In another study, Gelbard et al. reported the establishment of an orthotopic mouse model of sinonasal malignancy with a human epidermoid tumor cell lines injected into the right maxillary sinus or soft palate in nude mice [37]. Finally, Younes et al. established an orthotopic model of salivary cancer in the parotid glands of nude mice and reported treatment efficacy with an epidermal growth factor receptor/vascular endothelial growth factor receptor-targeted agent [38]. This same model was also reported by Choi et al. [39].

Although it is difficult to monitor tumor growth and metastasis spread in orthotopc models, noninvasive imaging methods have been useful for visualizing primary tumors and cervical lymph node metastasis in orthotopic models of head and neck cancers. For example, the green fluorescent protein has been used to image primary oral squamous cell carcinoma and metastasis [26, 40] and bioluminescence with the enzyme, firefly luciferase, has been used for noninvasive in vivo tumor measurement. For this bioluminescence system, tumor cells need to be transfected with the luciferase gene, and are then given the substrate luciferein prior to imaging [41].
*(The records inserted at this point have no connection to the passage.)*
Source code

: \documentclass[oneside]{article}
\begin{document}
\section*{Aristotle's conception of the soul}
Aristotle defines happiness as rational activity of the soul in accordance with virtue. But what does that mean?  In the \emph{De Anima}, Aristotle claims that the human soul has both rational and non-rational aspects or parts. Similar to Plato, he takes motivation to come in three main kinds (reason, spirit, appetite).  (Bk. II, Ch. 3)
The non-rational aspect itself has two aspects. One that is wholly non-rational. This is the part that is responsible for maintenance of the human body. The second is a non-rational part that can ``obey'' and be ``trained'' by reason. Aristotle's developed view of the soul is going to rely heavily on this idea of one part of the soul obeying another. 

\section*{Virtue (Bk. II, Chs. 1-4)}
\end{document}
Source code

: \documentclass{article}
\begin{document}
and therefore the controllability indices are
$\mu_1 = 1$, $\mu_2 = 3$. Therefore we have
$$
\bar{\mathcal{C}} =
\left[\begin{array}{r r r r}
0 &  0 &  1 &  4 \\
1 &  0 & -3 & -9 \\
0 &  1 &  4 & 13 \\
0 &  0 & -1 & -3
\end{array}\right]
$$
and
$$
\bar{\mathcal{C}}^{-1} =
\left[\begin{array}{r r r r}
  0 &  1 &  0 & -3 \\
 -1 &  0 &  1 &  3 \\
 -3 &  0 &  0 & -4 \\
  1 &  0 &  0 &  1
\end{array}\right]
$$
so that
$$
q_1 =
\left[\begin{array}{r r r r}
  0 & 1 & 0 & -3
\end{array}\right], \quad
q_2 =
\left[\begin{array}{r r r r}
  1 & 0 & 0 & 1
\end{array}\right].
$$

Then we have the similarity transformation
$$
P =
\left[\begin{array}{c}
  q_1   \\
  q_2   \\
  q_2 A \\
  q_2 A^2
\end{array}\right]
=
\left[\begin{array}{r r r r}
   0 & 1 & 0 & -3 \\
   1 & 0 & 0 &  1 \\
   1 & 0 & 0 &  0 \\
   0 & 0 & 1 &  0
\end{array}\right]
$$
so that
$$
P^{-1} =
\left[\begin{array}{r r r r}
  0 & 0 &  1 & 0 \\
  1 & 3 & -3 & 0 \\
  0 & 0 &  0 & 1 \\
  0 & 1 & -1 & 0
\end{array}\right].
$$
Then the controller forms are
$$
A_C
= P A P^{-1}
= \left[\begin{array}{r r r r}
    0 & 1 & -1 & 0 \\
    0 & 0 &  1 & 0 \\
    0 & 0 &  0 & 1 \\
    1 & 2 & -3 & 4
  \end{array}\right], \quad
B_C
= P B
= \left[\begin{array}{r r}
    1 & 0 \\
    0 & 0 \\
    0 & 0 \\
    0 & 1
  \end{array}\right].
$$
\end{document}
We have used luciferase-transduced SCCOT cell lines and orthotopic animal models to visualize SCCOT growth and metastasis in vivo. SCCOT cells were retrovirally infected with green fluorescent protein and the firefly luciferease gene with pBMN-I-lucoferase-GFP, and we analyzed the primary tumor growth and regional metastasis of this orthotopic mouse model of SCCOT using the IVIS 200 imaging system (Xenogen Corporation, Berkeley, CA) [30, 42]. In this way, we were able to monitor regional metastasis and quantify the growth of primary SCCOT using localized photon emission. To monitor the behavior of cervical lymph node metastasis, the partial glossectomy technique can be useful for decreasing emission from the primary tumor and providing longer animal survival times, giving metastases more time to develop (Figure 2). Henson et al. have successfully used the luciferase gene in in vivo in an orthotopic floor of mouth model to visualize local-tumor growth and metastasis [43]. While the technique with luciferease-labeled cancer cells has only been reported by a few investigators to date, it appears to be useful for monitoring the response to targeted therapeutic agents [30]. This technique will enable investigators to better study the treatment of regional metastasis of HNSCC in vivo.

Figure 2
figure 2

Bioluminescence imaging of mice orthotopically transplanted with luciferase-transduced cells. Bioluminescence imaging of mice orthotopically implanted with luciferase-transduced OSC-19 LN2-Luc cells. Mice were imaged using the IVIS 200 imaging system (Xenogen Corporation, Berkeley, CA). In brief, mice were first injected intraperitoneally with 40 mg/kg luciferin (Xenogen Corporation) and were anesthetized with 2% isoflurane (Abbott Laboratories, Chicago, IL). On day 7, mice had no cervical lymph node metastases. By day 12, mice showed a progression of tumor spread from the tongue to the cervical lymph nodes. The primary tumor was removed surgically on day 13 to allow for increased animal survival and to allow time for the lymph node metastases to grow and further develop. On day 82, increased intensity with cervical lymph node metastasis was observed.

Conclusion

In this review, we describe subcutaneous and orthotopic models of head and neck cancer, which can be useful tools for investigating the tumor biology and treatment of head and neck cancers. Overall, orthotopic xenograft models have several advantages over ectopic subcutaneous xenograft models. In addition, the use of small-animal imaging systems for detecting tumors and metastases expands the utility of these models for studies on the mechanisms of tumor progression and metastasis, as well as for preclinical models of novel therapeutic regimens.